Tuesday, January 23, 2007

Reading While I Can

As part of my new year's resolution, I decided to read a book a month. At least until the baby comes out, then who knows if I'll have the time or the energy to enjoy reading. For January, I read For One More Day by Mitch Albom which I got as a Christmas gift from Jean. Below are some quotes that I particularly related to.

"Mom?" I whispered.
I hadn't said it in so long. When death takes your mother, it steals that word forever.
"Mom?"
It's just a sound really, a hum interrupted by open lips.
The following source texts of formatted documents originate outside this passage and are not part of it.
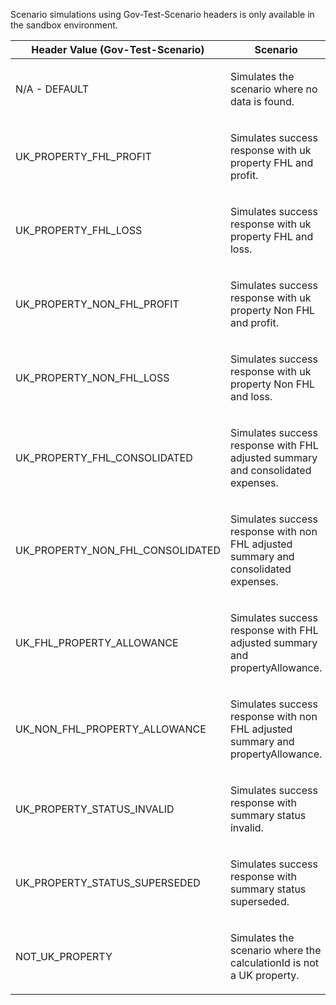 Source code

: <p>Scenario simulations using Gov-Test-Scenario headers is only available in the sandbox environment.</p>
<table>
    <thead>
        <tr>
            <th>Header Value (Gov-Test-Scenario)</th>
            <th>Scenario</th>
        </tr>
    </thead>
    <tbody>
        <tr>
            <td><p>N/A - DEFAULT</p></td>
            <td><p>Simulates the scenario where no data is found.</p></td>
        </tr>
        <tr>
            <td><p>UK_PROPERTY_FHL_PROFIT</p></td>
            <td><p>Simulates success response with uk property FHL and profit.</p></td>
        </tr>
        <tr>
            <td><p>UK_PROPERTY_FHL_LOSS</p></td>
            <td><p>Simulates success response with uk property FHL and loss.</p></td>
        </tr>
        <tr>
            <td><p>UK_PROPERTY_NON_FHL_PROFIT</p></td>
            <td><p>Simulates success response with uk property Non FHL and profit.</p></td>
        </tr>
        <tr>
            <td><p>UK_PROPERTY_NON_FHL_LOSS</p></td>
            <td><p>Simulates success response with uk property Non FHL and loss.</p></td>
        </tr>
        <tr>
            <td><p>UK_PROPERTY_FHL_CONSOLIDATED</p></td>
            <td><p>Simulates success response with FHL adjusted summary and consolidated expenses.</p></td>
        </tr>
        <tr>
            <td><p>UK_PROPERTY_NON_FHL_CONSOLIDATED</p></td>
            <td><p>Simulates success response with non FHL adjusted summary and consolidated expenses.</p></td>
        </tr>
        <tr>
            <td><p>UK_FHL_PROPERTY_ALLOWANCE</p></td>
            <td><p>Simulates success response with FHL adjusted summary and propertyAllowance.</p></td>
        </tr>
        <tr>
            <td><p>UK_NON_FHL_PROPERTY_ALLOWANCE</p></td>
            <td><p>Simulates success response with non FHL adjusted summary and propertyAllowance.</p></td>
        </tr>
        <tr>
            <td><p>UK_PROPERTY_STATUS_INVALID</p></td>
            <td><p>Simulates success response with summary status invalid.</p></td>
        </tr>
        <tr>
            <td><p>UK_PROPERTY_STATUS_SUPERSEDED</p></td>
            <td><p>Simulates success response with summary status superseded.</p></td>
        </tr>
        <tr>
            <td><p>NOT_UK_PROPERTY</p></td>
            <td><p>Simulates the scenario where the calculationId is not a UK property.</p></td>
        </tr>
    </tbody>
</table>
But there are a zillion words on this planet, and not one of them comes out of your mouth the way that one does.

I remember the first time this realization hit me. It was maybe two weeks after my mom's death, I was taking a break from studying in a friend's dorm room on her top bunk bed when the phone rang. Her mom had called to check up on her and to do some good old loving nagging to which my friend responded in an exasperated sigh, "Oh Mom." I covered my head with the comforter and silently wept.

Soon another human being will call me "Mom."

"You know, for three years after I married your father, I wished for a child. In those days, three years to get pregnant, that was a long time. People thought there was something wrong with me. So did I."
She exhaled softly. "I couldn't imagine a life without children. Once, I even...Wait. Let's see."
She guided me toward the large tree on the corner near our house.
"This was late one night, when I couldn't sleep." She rubbed her hand over the bark as if unearthing an old treasure. "Ah, still there."
I leaned in. The word PLEASE had been carved into the side. Small crooked letters. You had to look carefully, but there it was. PLEASE.
...
"What is it?"
"A prayer."
"For a child?"
She nodded.
"For me?"
Another nod.
"On a tree?"
"Trees spend all day looking up at God."
...
"So," she said, moving away, "now you know how badly someone wanted you, Charley. Children forget that sometimes. They think of themselves as a burden instead of a wish granted."

I hope I can see our new baby as a wish granted always.

...Sharing tales of those we've lost is how we keep from really losing them.

I can't say the I've yet to share stories of my mom's life. Maybe that will be the next phase of my healing process. To tell you the truth, it's been half a lifetime now since my mom passed away and I'm not sure how much of her life I really remember.